- [Work instruction] Write out the full listing exactly.

- [Data extract]
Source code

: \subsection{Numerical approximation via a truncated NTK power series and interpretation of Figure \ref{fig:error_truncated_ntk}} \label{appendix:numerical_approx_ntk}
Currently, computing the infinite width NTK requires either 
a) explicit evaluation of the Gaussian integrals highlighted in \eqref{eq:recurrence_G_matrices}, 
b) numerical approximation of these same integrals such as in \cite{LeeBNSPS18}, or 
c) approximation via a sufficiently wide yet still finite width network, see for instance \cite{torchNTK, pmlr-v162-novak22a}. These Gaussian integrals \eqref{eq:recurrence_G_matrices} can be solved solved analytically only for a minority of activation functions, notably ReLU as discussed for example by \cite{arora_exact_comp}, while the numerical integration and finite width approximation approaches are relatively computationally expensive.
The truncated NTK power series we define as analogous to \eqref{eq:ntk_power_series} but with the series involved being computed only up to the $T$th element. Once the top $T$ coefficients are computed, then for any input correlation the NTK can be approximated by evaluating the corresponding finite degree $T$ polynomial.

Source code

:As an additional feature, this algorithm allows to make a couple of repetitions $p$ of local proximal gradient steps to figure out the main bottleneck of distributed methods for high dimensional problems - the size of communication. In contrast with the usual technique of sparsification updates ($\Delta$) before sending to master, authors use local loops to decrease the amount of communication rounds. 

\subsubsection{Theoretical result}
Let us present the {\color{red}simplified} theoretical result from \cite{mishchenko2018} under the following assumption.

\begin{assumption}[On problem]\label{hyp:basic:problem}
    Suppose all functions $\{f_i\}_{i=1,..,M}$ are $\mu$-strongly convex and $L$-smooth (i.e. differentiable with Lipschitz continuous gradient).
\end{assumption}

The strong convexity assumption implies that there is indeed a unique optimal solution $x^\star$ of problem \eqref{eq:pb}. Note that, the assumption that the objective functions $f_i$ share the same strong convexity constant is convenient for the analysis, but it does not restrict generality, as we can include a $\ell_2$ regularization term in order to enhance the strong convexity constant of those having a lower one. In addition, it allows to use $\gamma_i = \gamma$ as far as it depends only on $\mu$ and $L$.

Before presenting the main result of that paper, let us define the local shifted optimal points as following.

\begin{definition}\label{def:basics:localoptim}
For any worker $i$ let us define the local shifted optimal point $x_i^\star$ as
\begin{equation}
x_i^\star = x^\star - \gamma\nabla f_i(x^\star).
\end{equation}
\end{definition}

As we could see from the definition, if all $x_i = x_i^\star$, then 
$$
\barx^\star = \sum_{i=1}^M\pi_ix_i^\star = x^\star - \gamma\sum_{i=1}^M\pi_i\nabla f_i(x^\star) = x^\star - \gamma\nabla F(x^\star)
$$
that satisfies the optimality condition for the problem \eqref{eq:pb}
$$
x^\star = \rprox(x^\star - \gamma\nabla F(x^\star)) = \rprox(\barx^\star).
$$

- [Written response]
Source code

: \subsection{Numerical approximation via a truncated NTK power series and interpretation of Figure \ref{fig:error_truncated_ntk}} \label{appendix:numerical_approx_ntk}
Currently, computing the infinite width NTK requires either 
a) explicit evaluation of the Gaussian integrals highlighted in \eqref{eq:recurrence_G_matrices}, 
b) numerical approximation of these same integrals such as in \cite{LeeBNSPS18}, or 
c) approximation via a sufficiently wide yet still finite width network, see for instance \cite{torchNTK, pmlr-v162-novak22a}. These Gaussian integrals \eqref{eq:recurrence_G_matrices} can be solved solved analytically only for a minority of activation functions, notably ReLU as discussed for example by \cite{arora_exact_comp}, while the numerical integration and finite width approximation approaches are relatively computationally expensive.
The truncated NTK power series we define as analogous to \eqref{eq:ntk_power_series} but with the series involved being computed only up to the $T$th element. Once the top $T$ coefficients are computed, then for any input correlation the NTK can be approximated by evaluating the corresponding finite degree $T$ polynomial.

Source code

:As an additional feature, this algorithm allows to make a couple of repetitions $p$ of local proximal gradient steps to figure out the main bottleneck of distributed methods for high dimensional problems - the size of communication. In contrast with the usual technique of sparsification updates ($\Delta$) before sending to master, authors use local loops to decrease the amount of communication rounds. 

\subsubsection{Theoretical result}
Let us present the {\color{red}simplified} theoretical result from \cite{mishchenko2018} under the following assumption.

\begin{assumption}[On problem]\label{hyp:basic:problem}
    Suppose all functions $\{f_i\}_{i=1,..,M}$ are $\mu$-strongly convex and $L$-smooth (i.e. differentiable with Lipschitz continuous gradient).
\end{assumption}

The strong convexity assumption implies that there is indeed a unique optimal solution $x^\star$ of problem \eqref{eq:pb}. Note that, the assumption that the objective functions $f_i$ share the same strong convexity constant is convenient for the analysis, but it does not restrict generality, as we can include a $\ell_2$ regularization term in order to enhance the strong convexity constant of those having a lower one. In addition, it allows to use $\gamma_i = \gamma$ as far as it depends only on $\mu$ and $L$.

Before presenting the main result of that paper, let us define the local shifted optimal points as following.

\begin{definition}\label{def:basics:localoptim}
For any worker $i$ let us define the local shifted optimal point $x_i^\star$ as
\begin{equation}
x_i^\star = x^\star - \gamma\nabla f_i(x^\star).
\end{equation}
\end{definition}

As we could see from the definition, if all $x_i = x_i^\star$, then 
$$
\barx^\star = \sum_{i=1}^M\pi_ix_i^\star = x^\star - \gamma\sum_{i=1}^M\pi_i\nabla f_i(x^\star) = x^\star - \gamma\nabla F(x^\star)
$$
that satisfies the optimality condition for the problem \eqref{eq:pb}
$$
x^\star = \rprox(x^\star - \gamma\nabla F(x^\star)) = \rprox(\barx^\star).
$$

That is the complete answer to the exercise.